Cara Giovanna, grazie per questo appassionato intervento. Nelle molte cose che dici ci sono vari sottintesi, per noi due ovvi, visto che di questo problema del merito e della meritocrazia siamo stati a parlare al telefono fino a ieri sera a mezzanotte. Poi questa mattina mi è arrivata la lettera circolare di Tiriticco che mi ha emozionato perché affrontava direttamente una questione di cui avevo ragionato sempre nel pomeriggio di ieri con Rosanna Ghiaroni sulla didattica laboratoriale e sulla carenza delle risorse di laboratorio lamentata da alcuni docenti. Il tutto avveniva mentre le scuole stanno riaprendo e non potevo dimenticare lo stress dei primi giorni, la fatica sovrumana che i volonterosi devono produrre perché una giornata apparentemente semplice e gioiosa come il primo giorno di scuola possa realmente riuscire bene.
Sono contento che molti interventi in questo blog abbiano proprio il carattere della riflessione, come dice l’intestazione della pagina, siano cioè degli approfondimenti in cui un nuovo punto di vista illumina meglio una questione, nuovi attori hanno diritto di parola senza offendere nessuno ma contribuendo a far capire le buone ragioni che ciascuno può addurre. In particolare apprezzo la sensibilità con cui stai cercando di approfondire le implicazioni teoriche, politiche e pratiche di una visione meritocratica in educazione. Spero che continuerai ad intervenire, compatibilmente con i tuoi impegni.

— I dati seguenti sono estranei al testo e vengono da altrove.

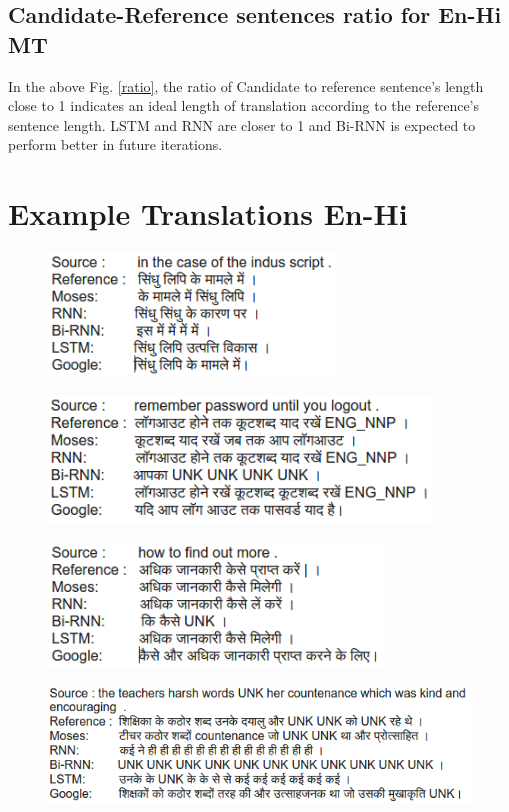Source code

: \documentclass[12pt]{report}
\begin{document}
\subsection{Candidate-Reference sentences ratio for En-Hi MT}
In the above Fig. \ref{ratio}, the ratio of Candidate to reference sentence's length close to 1 indicates an ideal length of translation according to the reference's sentence length.
LSTM and RNN are closer to 1 and Bi-RNN is expected to perform better in future iterations.


\section{Example Translations En-Hi}\label{sec_int}

\begin{figure}[!hbt]
\includegraphics[width=3in]{t1.png}%
\end{figure}

\begin{figure}[!hbt]
\includegraphics[width=4in]{t2.png}%
\end{figure}

\begin{figure}[!hbt]
\includegraphics[width=3.5in]{t3.png}%
\end{figure}

\begin{figure}[!hbt]
\includegraphics[width=5in]{t4.png}%
\end{figure}
\end{document}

Per quanto mi riguarda spero di continuare ad esporre le mie idee su una questione che mi appassiona, anche in quiescenza, quella della valutazione e della selezione scolastica.

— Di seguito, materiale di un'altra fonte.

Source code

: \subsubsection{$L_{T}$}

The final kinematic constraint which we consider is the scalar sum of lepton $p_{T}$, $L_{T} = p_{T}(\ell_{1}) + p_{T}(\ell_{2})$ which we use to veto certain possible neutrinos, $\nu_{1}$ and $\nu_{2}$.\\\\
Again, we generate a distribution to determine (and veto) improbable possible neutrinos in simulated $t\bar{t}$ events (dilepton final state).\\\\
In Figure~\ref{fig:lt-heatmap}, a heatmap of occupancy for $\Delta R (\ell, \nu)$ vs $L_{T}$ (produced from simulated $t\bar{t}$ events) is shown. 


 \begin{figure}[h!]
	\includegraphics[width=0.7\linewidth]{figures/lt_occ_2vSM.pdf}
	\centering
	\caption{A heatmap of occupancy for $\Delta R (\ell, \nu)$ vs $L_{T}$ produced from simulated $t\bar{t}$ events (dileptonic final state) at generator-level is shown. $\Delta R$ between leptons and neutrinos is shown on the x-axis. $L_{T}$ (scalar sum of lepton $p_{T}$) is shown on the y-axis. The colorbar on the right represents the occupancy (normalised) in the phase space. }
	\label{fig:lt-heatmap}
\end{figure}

La durezza di questa crisi economica che tocca  i fondamenti della comune radice europea, il governo dei tecnici che non fa nulla per nascondere i vincoli esterni che ci condizionano e che condizioneranno la vita dei nostri figli e nipoti, la latitanza del dibattito politico così ripiegato sulle solite cose o su provocazioni parolaie prive di significato e di prospettive, rimandano sulla scuola e sui suoi operatori una responsabilità enorme, quella di resistere nella difesa della cultura, delle persone, delle diversità, dei più deboli.
Grazie.



Categorie:Cultura e scuola, Valutazione

1 reply

  1. un solo commento su tutto quanto scritto …. mia figlia Roberta di 22 anni che sta seguendo un percorso formativo come traduttrice e interprete, ha avuto occasione di visitare lo scorso mese di Marzo una università americana, beh credo che quanto da lei riportato sia superfluo e potete tutti immaginare … altro che Marte Giove o Saturno … siamo molto .. troppo lontani da quei modelli … e la cosa che più lascia frustrati è che nonostante tutto continuiamo a sfornare geni … che studiano si formano e crescono basandosi sul “nulla” che è quello che mette a disposizione loro le strutture istituzionali di questa amata patria.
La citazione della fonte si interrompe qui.